Niloufar Bahadorifar a plaidé coupable le 15 décembre 2022 devant la juge Ronnie Abrams, qui a prononcé la peine. Elle est passée devant la justice au titre de plusieurs chefs d’accusation. Depuis 2015, elle fournissait des services financiers au gouvernement iranien.
De plus, à partir de 2019, Niloufar Bahadorifar a blanchi plus de 476.100 $ sur des comptes étasuniens. Afin que les autorités financières américaines ne la repèrent pas, elle déposait son argent en petites coupures, d’une valeur inférieure à 10.000 $ chacune. Elle a réalisé cette opération plus de 120 fois, d'après les éléments de l'enquête.

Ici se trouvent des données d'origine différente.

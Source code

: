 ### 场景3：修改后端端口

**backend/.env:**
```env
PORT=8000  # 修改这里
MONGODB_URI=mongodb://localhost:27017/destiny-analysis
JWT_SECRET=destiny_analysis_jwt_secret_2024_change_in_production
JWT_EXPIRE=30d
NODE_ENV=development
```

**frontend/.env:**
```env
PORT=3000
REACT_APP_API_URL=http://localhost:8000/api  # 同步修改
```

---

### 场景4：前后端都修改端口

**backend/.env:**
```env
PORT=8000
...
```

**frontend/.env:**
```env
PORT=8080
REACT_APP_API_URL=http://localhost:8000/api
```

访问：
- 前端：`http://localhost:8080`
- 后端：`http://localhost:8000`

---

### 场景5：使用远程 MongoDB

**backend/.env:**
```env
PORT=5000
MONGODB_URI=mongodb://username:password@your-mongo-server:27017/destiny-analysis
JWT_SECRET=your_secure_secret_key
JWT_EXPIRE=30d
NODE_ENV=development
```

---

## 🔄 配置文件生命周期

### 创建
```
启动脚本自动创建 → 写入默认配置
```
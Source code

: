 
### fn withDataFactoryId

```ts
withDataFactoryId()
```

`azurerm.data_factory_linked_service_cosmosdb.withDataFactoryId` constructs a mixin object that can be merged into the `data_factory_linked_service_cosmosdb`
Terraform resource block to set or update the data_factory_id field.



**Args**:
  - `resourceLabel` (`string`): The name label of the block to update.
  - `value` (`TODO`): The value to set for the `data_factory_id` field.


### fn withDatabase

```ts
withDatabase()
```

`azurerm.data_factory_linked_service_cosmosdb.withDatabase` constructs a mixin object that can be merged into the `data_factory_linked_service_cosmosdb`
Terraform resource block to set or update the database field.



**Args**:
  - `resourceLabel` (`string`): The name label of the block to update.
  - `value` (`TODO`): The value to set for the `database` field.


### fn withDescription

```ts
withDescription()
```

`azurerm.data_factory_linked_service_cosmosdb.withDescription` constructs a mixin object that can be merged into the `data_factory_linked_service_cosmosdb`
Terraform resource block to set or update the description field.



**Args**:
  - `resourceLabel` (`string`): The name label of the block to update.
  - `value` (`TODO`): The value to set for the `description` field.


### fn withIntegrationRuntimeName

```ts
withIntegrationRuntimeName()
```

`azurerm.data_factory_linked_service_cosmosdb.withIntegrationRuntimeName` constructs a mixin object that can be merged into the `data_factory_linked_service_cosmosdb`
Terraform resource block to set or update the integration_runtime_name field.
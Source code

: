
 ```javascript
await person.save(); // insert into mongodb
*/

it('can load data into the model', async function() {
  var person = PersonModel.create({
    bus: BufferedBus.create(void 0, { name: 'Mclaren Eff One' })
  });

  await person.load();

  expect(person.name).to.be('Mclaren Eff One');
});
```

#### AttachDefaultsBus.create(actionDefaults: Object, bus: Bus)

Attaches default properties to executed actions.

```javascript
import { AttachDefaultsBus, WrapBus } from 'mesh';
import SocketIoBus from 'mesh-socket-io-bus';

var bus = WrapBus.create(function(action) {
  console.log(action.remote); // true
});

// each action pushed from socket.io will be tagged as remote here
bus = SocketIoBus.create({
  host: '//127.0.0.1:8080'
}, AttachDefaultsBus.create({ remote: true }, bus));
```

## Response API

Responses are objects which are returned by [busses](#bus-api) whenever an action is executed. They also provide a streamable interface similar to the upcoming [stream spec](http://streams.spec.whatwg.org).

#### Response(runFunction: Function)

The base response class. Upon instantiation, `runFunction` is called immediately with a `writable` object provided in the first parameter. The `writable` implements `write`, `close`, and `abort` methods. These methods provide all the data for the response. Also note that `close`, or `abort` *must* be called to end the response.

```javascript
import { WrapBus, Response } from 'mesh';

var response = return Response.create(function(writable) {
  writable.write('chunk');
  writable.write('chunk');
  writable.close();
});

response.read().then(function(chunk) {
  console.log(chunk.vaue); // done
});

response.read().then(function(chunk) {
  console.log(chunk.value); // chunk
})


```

Le communiqué du ministère de la Justice ajoute que Bahadorifar a « payé un détective privé pour surveiller la victime [...]. La transaction dissimulait l'identité des personnes qui avaient engagé ce professionnel. Il ignorait travailler pour les services de renseignement iraniens. »
L’IEEPA (International Emergency Powers Act), adoptée en 1977, permet aux présidents américains d’agir unilatéralement à l’encontre d’un pays donné en cas d’urgence nationale. Cette loi interdit aux ressortissants américains d’exporter des services, y compris financiers et bancaires, vers l’Iran ou le régime iranien sans une licence délivrée par l’Office of Foreign Assets Control (« OFAC ») du département du Trésor des États-Unis.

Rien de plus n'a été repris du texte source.